Pre and post workout nutrition - what actually matters?
There's so much bro science around workout nutrition. "You need to eat within 30 minutes or your gains are gone!" Is any of this true? What should I eat before and after training?
The "anabolic window" of 30 minutes is largely a myth. Current evidence:
- Pre-workout: Having protein + carbs 1-3 hours before training improves performance. Fasted training is fine but not optimal for most.
- Post-workout: Eating within 2-3 hours is sufficient. The urgency is only if you trained completely fasted.
- What matters most: Total daily protein and calorie intake >> meal timing
The 30-minute window was overhyped in the early 2000s. The actual research window is more like 4-6 hours around training. As long as you eat a protein-rich meal somewhere in that range, you're fine.
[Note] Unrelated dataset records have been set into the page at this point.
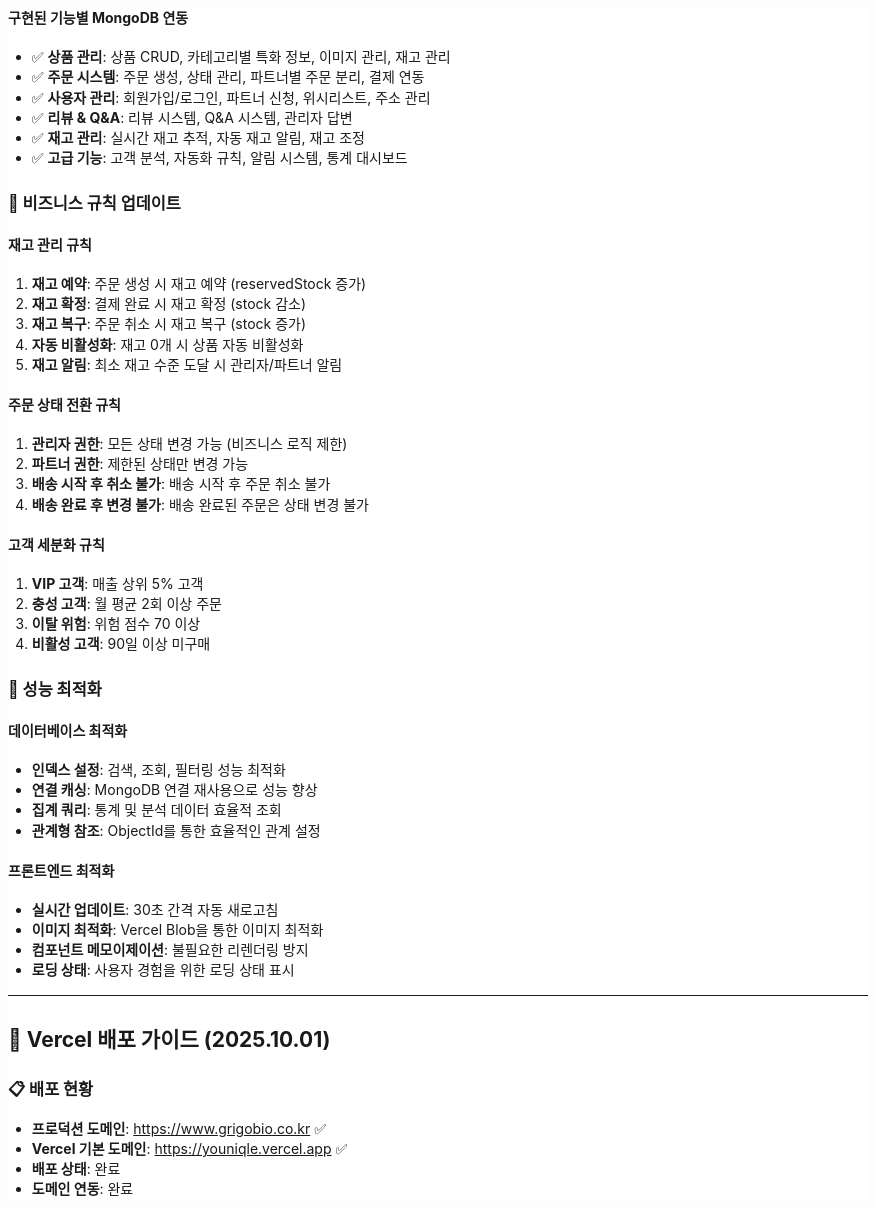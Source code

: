 #### 구현된 기능별 MongoDB 연동
- ✅ **상품 관리**: 상품 CRUD, 카테고리별 특화 정보, 이미지 관리, 재고 관리
- ✅ **주문 시스템**: 주문 생성, 상태 관리, 파트너별 주문 분리, 결제 연동
- ✅ **사용자 관리**: 회원가입/로그인, 파트너 신청, 위시리스트, 주소 관리
- ✅ **리뷰 & Q&A**: 리뷰 시스템, Q&A 시스템, 관리자 답변
- ✅ **재고 관리**: 실시간 재고 추적, 자동 재고 알림, 재고 조정
- ✅ **고급 기능**: 고객 분석, 자동화 규칙, 알림 시스템, 통계 대시보드

### 🎯 비즈니스 규칙 업데이트

#### 재고 관리 규칙
1. **재고 예약**: 주문 생성 시 재고 예약 (reservedStock 증가)
2. **재고 확정**: 결제 완료 시 재고 확정 (stock 감소)
3. **재고 복구**: 주문 취소 시 재고 복구 (stock 증가)
4. **자동 비활성화**: 재고 0개 시 상품 자동 비활성화
5. **재고 알림**: 최소 재고 수준 도달 시 관리자/파트너 알림

#### 주문 상태 전환 규칙
1. **관리자 권한**: 모든 상태 변경 가능 (비즈니스 로직 제한)
2. **파트너 권한**: 제한된 상태만 변경 가능
3. **배송 시작 후 취소 불가**: 배송 시작 후 주문 취소 불가
4. **배송 완료 후 변경 불가**: 배송 완료된 주문은 상태 변경 불가

#### 고객 세분화 규칙
1. **VIP 고객**: 매출 상위 5% 고객
2. **충성 고객**: 월 평균 2회 이상 주문
3. **이탈 위험**: 위험 점수 70 이상
4. **비활성 고객**: 90일 이상 미구매

### 🚀 성능 최적화

#### 데이터베이스 최적화
- **인덱스 설정**: 검색, 조회, 필터링 성능 최적화
- **연결 캐싱**: MongoDB 연결 재사용으로 성능 향상
- **집계 쿼리**: 통계 및 분석 데이터 효율적 조회
- **관계형 참조**: ObjectId를 통한 효율적인 관계 설정

#### 프론트엔드 최적화
- **실시간 업데이트**: 30초 간격 자동 새로고침
- **이미지 최적화**: Vercel Blob을 통한 이미지 최적화
- **컴포넌트 메모이제이션**: 불필요한 리렌더링 방지
- **로딩 상태**: 사용자 경험을 위한 로딩 상태 표시

---

## 🚀 Vercel 배포 가이드 (2025.10.01)

### 📋 배포 현황

- **프로덕션 도메인**: https://www.grigobio.co.kr ✅
- **Vercel 기본 도메인**: https://youniqle.vercel.app ✅
- **배포 상태**: 완료
- **도메인 연동**: 완료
For practical purposes: eat a balanced meal 2-3 hours before, have a shake after if you want, and eat dinner within a few hours. That's it. Don't overcomplicate it.
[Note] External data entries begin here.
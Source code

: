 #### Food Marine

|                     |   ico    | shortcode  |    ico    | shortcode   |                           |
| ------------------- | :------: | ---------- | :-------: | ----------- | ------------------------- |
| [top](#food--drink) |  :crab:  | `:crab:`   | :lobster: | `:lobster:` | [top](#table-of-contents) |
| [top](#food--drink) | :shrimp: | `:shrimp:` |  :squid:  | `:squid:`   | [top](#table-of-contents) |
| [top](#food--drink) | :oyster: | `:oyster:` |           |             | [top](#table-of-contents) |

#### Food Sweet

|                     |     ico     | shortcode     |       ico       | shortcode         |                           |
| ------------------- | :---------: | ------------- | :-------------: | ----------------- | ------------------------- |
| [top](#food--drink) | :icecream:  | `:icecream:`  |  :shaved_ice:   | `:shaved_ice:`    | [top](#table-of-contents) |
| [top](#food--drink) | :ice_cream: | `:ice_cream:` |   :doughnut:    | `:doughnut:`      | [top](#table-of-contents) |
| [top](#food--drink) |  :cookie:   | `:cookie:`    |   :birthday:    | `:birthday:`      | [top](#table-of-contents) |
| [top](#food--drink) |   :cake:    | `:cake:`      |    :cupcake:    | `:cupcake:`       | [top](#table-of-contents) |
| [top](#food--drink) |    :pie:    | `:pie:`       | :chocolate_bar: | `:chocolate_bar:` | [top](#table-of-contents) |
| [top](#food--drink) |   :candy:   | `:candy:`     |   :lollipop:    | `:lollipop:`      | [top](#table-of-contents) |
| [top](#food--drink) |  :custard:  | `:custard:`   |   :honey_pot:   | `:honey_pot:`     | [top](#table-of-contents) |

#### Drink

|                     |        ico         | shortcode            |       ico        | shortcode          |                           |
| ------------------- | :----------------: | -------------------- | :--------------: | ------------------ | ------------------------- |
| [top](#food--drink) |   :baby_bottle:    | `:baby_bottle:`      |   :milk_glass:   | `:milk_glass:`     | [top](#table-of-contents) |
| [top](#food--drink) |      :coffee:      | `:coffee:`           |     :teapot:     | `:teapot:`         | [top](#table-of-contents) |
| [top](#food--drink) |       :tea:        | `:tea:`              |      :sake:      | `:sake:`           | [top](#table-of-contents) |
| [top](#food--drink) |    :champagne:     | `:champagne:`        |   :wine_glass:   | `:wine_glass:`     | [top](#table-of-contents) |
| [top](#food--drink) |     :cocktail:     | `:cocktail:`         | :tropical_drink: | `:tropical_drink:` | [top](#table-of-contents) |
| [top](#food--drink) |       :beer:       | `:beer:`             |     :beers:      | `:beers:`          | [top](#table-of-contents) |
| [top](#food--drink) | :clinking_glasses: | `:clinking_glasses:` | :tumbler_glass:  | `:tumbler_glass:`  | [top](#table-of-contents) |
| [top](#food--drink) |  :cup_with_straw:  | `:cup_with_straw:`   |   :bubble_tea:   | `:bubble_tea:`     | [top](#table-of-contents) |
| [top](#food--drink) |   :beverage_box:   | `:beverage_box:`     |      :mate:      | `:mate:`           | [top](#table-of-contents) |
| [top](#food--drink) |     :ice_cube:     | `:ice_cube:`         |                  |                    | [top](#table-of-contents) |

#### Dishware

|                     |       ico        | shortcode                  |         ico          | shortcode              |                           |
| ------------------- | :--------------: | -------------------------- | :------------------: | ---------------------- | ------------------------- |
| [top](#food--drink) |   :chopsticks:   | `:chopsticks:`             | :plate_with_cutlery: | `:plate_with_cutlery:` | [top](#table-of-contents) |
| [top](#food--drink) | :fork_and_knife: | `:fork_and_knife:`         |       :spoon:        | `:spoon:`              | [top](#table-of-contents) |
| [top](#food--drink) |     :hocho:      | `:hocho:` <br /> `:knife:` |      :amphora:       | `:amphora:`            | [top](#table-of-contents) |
The one area where timing DOES matter: if you train fasted, getting protein in reasonably soon after (within 1-2 hours) is more important. Your muscles are more "primed" to use it.
Pre-workout carbs made a noticeable difference for me. Training with low glycogen sucks. I need at least 30-50g carbs before lifting or my performance tanks.
After 10 years of lifting: the MOST important thing is total daily intake. I've had amazing workouts fasted and terrible ones after a "perfect" pre-workout meal. Consistency over perfection.
I slam a shake immediately after training because... I'm hungry. Not because science says I have to. Sometimes simple reasons are the best reasons.
So basically: eat normally around my training, don't stress about exact timing, hit daily protein targets. Way simpler than I thought. Thanks for killing the bro science!